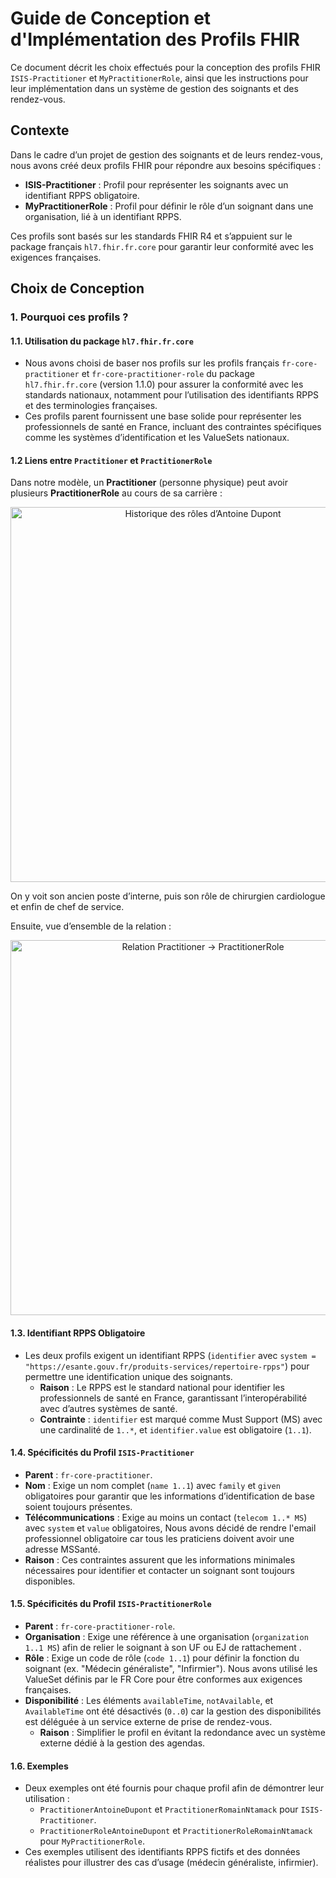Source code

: # Guide de Conception et d'Implémentation des Profils FHIR

Ce document décrit les choix effectués pour la conception des profils FHIR `ISIS-Practitioner` et `MyPractitionerRole`, ainsi que les instructions pour leur implémentation dans un système de gestion des soignants et des rendez-vous.

## Contexte

Dans le cadre d’un projet de gestion des soignants et de leurs rendez-vous, nous avons créé deux profils FHIR pour répondre aux besoins spécifiques :

- **ISIS-Practitioner** : Profil pour représenter les soignants avec un identifiant RPPS obligatoire.
- **MyPractitionerRole** : Profil pour définir le rôle d’un soignant dans une organisation, lié à un identifiant RPPS.

Ces profils sont basés sur les standards FHIR R4 et s’appuient sur le package français `hl7.fhir.fr.core` pour garantir leur conformité avec les exigences françaises.

## Choix de Conception

### 1. Pourquoi ces profils ?

#### 1.1. Utilisation du package `hl7.fhir.fr.core`

- Nous avons choisi de baser nos profils sur les profils français `fr-core-practitioner` et `fr-core-practitioner-role` du package `hl7.fhir.fr.core` (version 1.1.0) pour assurer la conformité avec les standards nationaux, notamment pour l’utilisation des identifiants RPPS et des terminologies françaises.
- Ces profils parent fournissent une base solide pour représenter les professionnels de santé en France, incluant des contraintes spécifiques comme les systèmes d’identification et les ValueSets nationaux.

#### 1.2 Liens entre `Practitioner` et `PractitionerRole`


Dans notre modèle, un **Practitioner** (personne physique) peut avoir plusieurs **PractitionerRole** au cours de sa carrière :
<div style="text-align: center;">
  <img src="./exLienPrac.png" alt="Historique des rôles d’Antoine Dupont" style="display: block; margin: 0 auto; width: 600px;">
</div>

<p>On y voit son ancien poste d’interne, puis son rôle de chirurgien cardiologue et enfin de chef de service.</p>

<p>Ensuite, vue d’ensemble de la relation :</p>

<div style="text-align: center;">
  <img src="./lienPrac.png" alt="Relation Practitioner → PractitionerRole" style="display: block; margin: 0 auto; width: 600px;">
</div>

#### 1.3. Identifiant RPPS Obligatoire

- Les deux profils exigent un identifiant RPPS (`identifier` avec `system = "https://esante.gouv.fr/produits-services/repertoire-rpps"`) pour permettre une identification unique des soignants.
  - **Raison** : Le RPPS est le standard national pour identifier les professionnels de santé en France, garantissant l’interopérabilité avec d’autres systèmes de santé.
  - **Contrainte** : `identifier` est marqué comme Must Support (MS) avec une cardinalité de `1..*`, et `identifier.value` est obligatoire (`1..1`).

#### 1.4. Spécificités du Profil `ISIS-Practitioner`

- **Parent** : `fr-core-practitioner`.
- **Nom** : Exige un nom complet (`name 1..1`) avec `family` et `given` obligatoires pour garantir que les informations d’identification de base soient toujours présentes.
- **Télécommunications** : Exige au moins un contact (`telecom 1..* MS`) avec `system` et `value` obligatoires, Nous avons décidé de rendre l'email professionnel obligatoire car tous les praticiens doivent avoir une adresse MSSanté.
- **Raison** : Ces contraintes assurent que les informations minimales nécessaires pour identifier et contacter un soignant sont toujours disponibles.

#### 1.5. Spécificités du Profil `ISIS-PractitionerRole`

- **Parent** : `fr-core-practitioner-role`.
- **Organisation** : Exige une référence à une organisation (`organization 1..1 MS`)  afin de relier le soignant à son UF ou EJ de rattachement 
.
- **Rôle** : Exige un code de rôle (`code 1..1`) pour définir la fonction du soignant (ex. "Médecin généraliste", "Infirmier"). Nous avons utilisé les ValueSet définis par le FR Core pour être conformes aux exigences françaises. 
- **Disponibilité** : Les éléments `availableTime`, `notAvailable`, et `AvailableTime` ont été désactivés (`0..0`) car la gestion des disponibilités est déléguée à un service externe de prise de rendez-vous.
  - **Raison** : Simplifier le profil en évitant la redondance avec un système externe dédié à la gestion des agendas.

#### 1.6. Exemples

- Deux exemples ont été fournis pour chaque profil afin de démontrer leur utilisation :
  - `PractitionerAntoineDupont` et `PractitionerRomainNtamack` pour `ISIS-Practitioner`.
  - `PractitionerRoleAntoineDupont` et `PractitionerRoleRomainNtamack` pour `MyPractitionerRole`.
- Ces exemples utilisent des identifiants RPPS fictifs et des données réalistes pour illustrer des cas d’usage (médecin généraliste, infirmier).

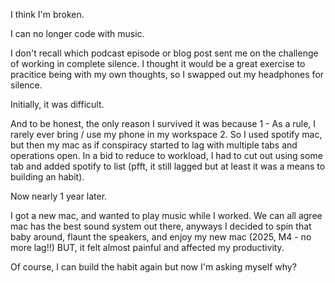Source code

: I think I'm broken.

I can no longer code with music.

I don't recall which podcast episode or blog post sent me on the challenge of working in complete silence. I thought it would be a great exercise to pracitice being with my own thoughts, so I swapped out my headphones for silence.

Initially, it was difficult. 

And to be honest, the only reason I survived it was because
1 - As a rule, I rarely ever bring / use my phone in my workspace
2. So I used spotify mac, but then my mac as if conspiracy started to lag with multiple tabs and operations open. In a bid to reduce to workload, I had to cut out using some tab and added spotify to list (pfft, it still lagged but at least it was a means to building an habit).

Now nearly 1 year later. 

I got a new mac, and wanted to play music while I worked. We can all agree mac has the best sound system out there, anyways I decided to spin that baby around, flaunt the speakers, and enjoy my new mac (2025, M4 - no more lag!!) BUT, it felt almost painful and affected my productivity.

Of course, I can build the habit again but now I'm asking myself why?

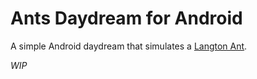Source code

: Ants Daydream for Android
=========================

A simple Android daydream that simulates a [Langton Ant](http://en.wikipedia.org/wiki/Langton%27s_ant).

*WIP*
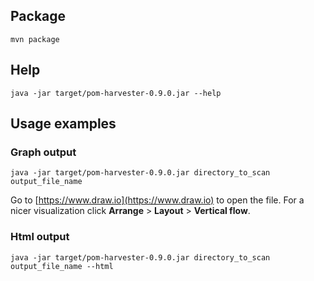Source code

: ## Package

    mvn package

## Help

    java -jar target/pom-harvester-0.9.0.jar --help
    

## Usage examples

### Graph output

    java -jar target/pom-harvester-0.9.0.jar directory_to_scan output_file_name

Go to [https://www.draw.io](https://www.draw.io) to open the file. For a nicer visualization click **Arrange** > **Layout** > **Vertical flow**.
### Html output

    java -jar target/pom-harvester-0.9.0.jar directory_to_scan output_file_name --html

------------------------

Aim of the task: Each line, from the beginning of the listing to the line bearing "- **ISIS-Practitioner** : Profil" inclusive, should be copied exactly; the pictures stay out.

Your response:
Source code

: # Guide de Conception et d'Implémentation des Profils FHIR

Ce document décrit les choix effectués pour la conception des profils FHIR `ISIS-Practitioner` et `MyPractitionerRole`, ainsi que les instructions pour leur implémentation dans un système de gestion des soignants et des rendez-vous.

## Contexte

Dans le cadre d’un projet de gestion des soignants et de leurs rendez-vous, nous avons créé deux profils FHIR pour répondre aux besoins spécifiques :

- **ISIS-Practitioner** : Profil pour représenter les soignants avec un identifiant RPPS obligatoire.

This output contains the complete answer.